Monday, January 19, 2009

What a Market this could be.

Forget Large-scale Energy Production for a moment. Turn your eyes from the rooftops, fields, and deserts where you could put PV or Concentrating Solar. For a moment, look around your house and think of all of the possibilities for very Small-scale Solar.

Somebody at Yahoo joked about giving someone a Solar Powered Flashlight, as if, I suppose, you waited until you needed it before you decided to try and charge it up. Thinking about it, though, who wouldn't want a solar powered flashlight for an emergency (with LED lighting). I have a flashlight sitting at my desk, and for the few hours of actual emergency light it's provided, I've changed the batteries numerous times (my Son likes to play with it). Rather than going hit and miss with a flashlight that may or may not have charge in its batteries for an emergency, why not have a flashlight that is constantly charging, as long as light is present?

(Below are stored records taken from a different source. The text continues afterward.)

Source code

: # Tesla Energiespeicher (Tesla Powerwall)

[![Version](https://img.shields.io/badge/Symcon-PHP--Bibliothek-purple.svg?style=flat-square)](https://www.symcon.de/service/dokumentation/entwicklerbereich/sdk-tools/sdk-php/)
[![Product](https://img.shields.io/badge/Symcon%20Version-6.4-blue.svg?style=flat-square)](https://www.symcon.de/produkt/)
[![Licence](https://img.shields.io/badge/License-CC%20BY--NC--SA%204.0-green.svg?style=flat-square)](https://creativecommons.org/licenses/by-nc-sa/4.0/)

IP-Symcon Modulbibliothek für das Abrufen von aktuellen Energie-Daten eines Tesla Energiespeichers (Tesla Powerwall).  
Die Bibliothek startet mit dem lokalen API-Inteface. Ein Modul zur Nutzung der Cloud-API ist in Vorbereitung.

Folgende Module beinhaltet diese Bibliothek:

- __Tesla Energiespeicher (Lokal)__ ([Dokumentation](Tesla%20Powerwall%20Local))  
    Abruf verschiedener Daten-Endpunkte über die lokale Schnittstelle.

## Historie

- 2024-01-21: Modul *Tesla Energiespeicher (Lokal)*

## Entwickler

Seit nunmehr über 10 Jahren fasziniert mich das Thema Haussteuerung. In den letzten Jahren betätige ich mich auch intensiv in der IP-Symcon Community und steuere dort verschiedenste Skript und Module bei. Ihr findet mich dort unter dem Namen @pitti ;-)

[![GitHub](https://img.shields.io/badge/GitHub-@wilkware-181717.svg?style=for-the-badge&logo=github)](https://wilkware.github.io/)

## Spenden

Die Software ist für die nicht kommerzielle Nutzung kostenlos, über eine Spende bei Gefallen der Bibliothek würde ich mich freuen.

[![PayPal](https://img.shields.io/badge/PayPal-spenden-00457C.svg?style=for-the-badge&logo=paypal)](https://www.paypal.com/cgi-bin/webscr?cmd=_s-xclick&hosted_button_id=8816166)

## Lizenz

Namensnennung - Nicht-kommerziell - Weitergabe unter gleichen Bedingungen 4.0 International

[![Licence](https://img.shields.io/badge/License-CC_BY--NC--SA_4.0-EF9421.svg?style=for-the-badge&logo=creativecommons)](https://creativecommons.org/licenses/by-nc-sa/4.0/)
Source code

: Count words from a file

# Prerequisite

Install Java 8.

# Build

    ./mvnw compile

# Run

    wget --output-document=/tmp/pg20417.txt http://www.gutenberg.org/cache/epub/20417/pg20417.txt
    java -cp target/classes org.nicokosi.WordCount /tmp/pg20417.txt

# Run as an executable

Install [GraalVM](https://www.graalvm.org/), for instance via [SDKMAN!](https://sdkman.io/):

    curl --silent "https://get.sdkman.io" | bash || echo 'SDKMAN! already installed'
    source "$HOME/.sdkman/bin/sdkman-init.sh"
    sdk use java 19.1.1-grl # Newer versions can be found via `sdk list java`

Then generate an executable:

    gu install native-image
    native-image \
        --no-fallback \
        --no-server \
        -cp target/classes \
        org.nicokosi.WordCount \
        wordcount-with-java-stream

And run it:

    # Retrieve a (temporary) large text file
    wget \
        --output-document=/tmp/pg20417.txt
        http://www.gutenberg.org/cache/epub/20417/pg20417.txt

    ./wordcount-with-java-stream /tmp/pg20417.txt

Another example that's come up is based on the smoke detector that is currently sitting on my kitchen counter. The Smoke Detector is dependent on the tiniest flow of charge to trigger the alarm, and yet, they come with batteries that just might not be there when you need them. The smallest solar chip or thin-film coating could keep a very small battery charged up for a very very long time.

The list goes on. Remote Controls, MP3 Players, Cell Phones, Game Controllers, ... remote devices in general. Sure, depending on your amount of time talking on the phone, or listening to music, you might need a way to plug in the device to give the batteries a boost, but it seems to me that if you could bake a durable thin film onto the surface, you'd be set for rather a much longer time between charges, at the very least.


BTW: Googling "solar flashlight" does turn up solar flashlights. On the other hand, I just did a bunch of calculations, and I have a hard time believing that the quality of these things, based on today's common batteries, solar collectors, and manufacturing scale, is terribly high. It will take some time, and some good combinations of technological advancement before quality solar remote items become commonplace.